Originally Posted by
Dayuhan
This argument is getting way too much play, much of it from people who should know better. US gas exports are not going to rescue Europe.
It is true, and much said, that the US is the Saudi Arabia of natural gas production. It is also true that the US is... well, the America of natural gas consumption. Gas available for export is not a factor of production, it's a factor of production minus consumption.
The US does have a glut of gas right now, but that is likely to be transient. The glut exists because US capacity to produce gas grew faster than US capacity to use gas. Gas makes a great substitute for oil, but it's not an instant substitute. You can run a car on CNG or LNG, but it requires an expensive conversion or a new car, and nobody will switch unless fueling infrastructure is in place: no matter how cheap gas is, you don't by a CNG powered car if there are no filling stations in your area. If a utility is running a half dozen oil powered plants, they can't just switch to gas because it is cheap. They have to build gas fired plants and decommission those oil plants, which is a large capital expenditure. If a homeowner has a furnace that runs on oil, same problem, on a much smaller scale.
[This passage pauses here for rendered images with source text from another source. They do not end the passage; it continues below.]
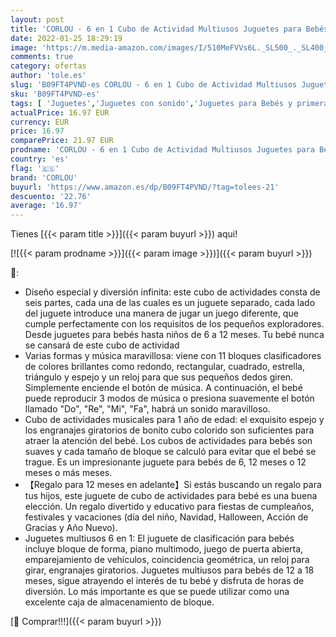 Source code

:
 ```yaml
---
layout: post
title: 'CORLOU - 6 en 1 Cubo de Actividad Multiusos Juguetes para Bebés 12-18 Mes Juguetes para Bebés 6 12 Mes Clasificador de Forma de Color Musical Regalo para 1 2 3 años Niños Niñas Navidad cumpleaños'
date: 2022-01-25 18:29:19
image: 'https://m.media-amazon.com/images/I/510MeFVVs6L._SL500_._SL400_.jpg'
comments: true
category: ofertas
author: 'tole.es'
slug: 'B09FT4PVND-es CORLOU - 6 en 1 Cubo de Actividad Multiusos Juguetes para...'
sku: 'B09FT4PVND-es'
tags: [ 'Juguetes','Juguetes con sonido','Juguetes para Bebés y primera infancia','Juguetes y juegos','bebés','corlou', ]
actualPrice: 16.97 EUR
currency: EUR
price: 16.97
comparePrice: 21.97 EUR
prodname: 'CORLOU - 6 en 1 Cubo de Actividad Multiusos Juguetes para Bebés 12-18 Mes Juguetes para Bebés 6 12 Mes Clasificador de Forma de Color Musical Regalo para 1 2 3 años Niños Niñas Navidad cumpleaños'
country: 'es'
flag: '🇪🇸'
brand: 'CORLOU'
buyurl: 'https://www.amazon.es/dp/B09FT4PVND/?tag=tolees-21'
descuento: '22.76'
average: '16.97'
---
```


Tienes [{{< param title >}}]({{< param buyurl >}}) aqui!

[![{{< param prodname >}}]({{< param image >}})]({{< param buyurl >}})

🔎:

- Diseño especial y diversión infinita: este cubo de actividades consta de seis partes, cada una de las cuales es un juguete separado, cada lado del juguete introduce una manera de jugar un juego diferente, que cumple perfectamente con los requisitos de los pequeños exploradores. Desde juguetes para bebés hasta niños de 6 a 12 meses. Tu bebé nunca se cansará de este cubo de actividad
- Varias formas y música maravillosa: viene con 11 bloques clasificadores de colores brillantes como redondo, rectangular, cuadrado, estrella, triángulo y espejo y un reloj para que sus pequeños dedos giren. Simplemente enciende el botón de música. A continuación, el bebé puede reproducir 3 modos de música o presiona suavemente el botón llamado "Do", "Re", "Mi", "Fa", habrá un sonido maravilloso.
- Cubo de actividades musicales para 1 año de edad: el exquisito espejo y los engranajes giratorios de bonito cubo colorido son suficientes para atraer la atención del bebé. Los cubos de actividades para bebés son suaves y cada tamaño de bloque se calculó para evitar que el bebé se trague. Es un impresionante juguete para bebés de 6, 12 meses o 12 meses o más meses.
- 【Regalo para 12 meses en adelante】Si estás buscando un regalo para tus hijos, este juguete de cubo de actividades para bebé es una buena elección. Un regalo divertido y educativo para fiestas de cumpleaños, festivales y vacaciones (día del niño, Navidad, Halloween, Acción de Gracias y Año Nuevo).
- Juguetes multiusos 6 en 1: El juguete de clasificación para bebés incluye bloque de forma, piano multimodo, juego de puerta abierta, emparejamiento de vehículos, coincidencia geométrica, un reloj para girar, engranajes giratorios. Juguetes multiusos para bebés de 12 a 18 meses, sigue atrayendo el interés de tu bebé y disfruta de horas de diversión. Lo más importante es que se puede utilizar como una excelente caja de almacenamiento de bloque.

[🛒 Comprar!!!]({{< param buyurl >}})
If domestic gas stays cheap, people and companies will switch, over time, and US consumption will grow. Of course gas producers want to export right now, because world prices are higher than US prices. Whether that would be good for the US is another question altogether. In any event, the bottom line is that while the US may be able to export some gas at some point, it's not going to replace Russia in Europe's supply matrix.
The real impact of US gas production in world markets will be displacement. As the US becomes self sufficient in gas, the 45 billion cubic meters of gas that the US imported in 2012 will become available for other countries to buy. The other up and coming factor in world markets is Australia, which has gas and is investing in major export facilities. That will go to Asia of course, but it will leave Qatar looking for other export markets, and Europe is the obvious one. If sanctions ever come off Iran, you're looking at a potential global gas glut... for a while at least.
However - and it's a big however - Europe cannot simply switch from Russian gas to Qatari gas, or US gas. Russian gas is piped direct, the potential replacements will arrive as LNG, in tankers. Europe does not currently have the LNG terminal capacity to replace Russian gas with LNG imports. For Europe to wean itself from Russian gas, the constraint is not just finding the gas. Europe will need to make major and rapid investments in new LNG terminals and in linking those terminals to their current east-facing pipeline networks.
If Germany really wants to knock Gazprom stock down, they should announce plans for a major LNG import terminal.
Of course in the long run the Russians can always pipe gas to Asia... but that's a big capital expenditure as well, and a considerable technical challenge.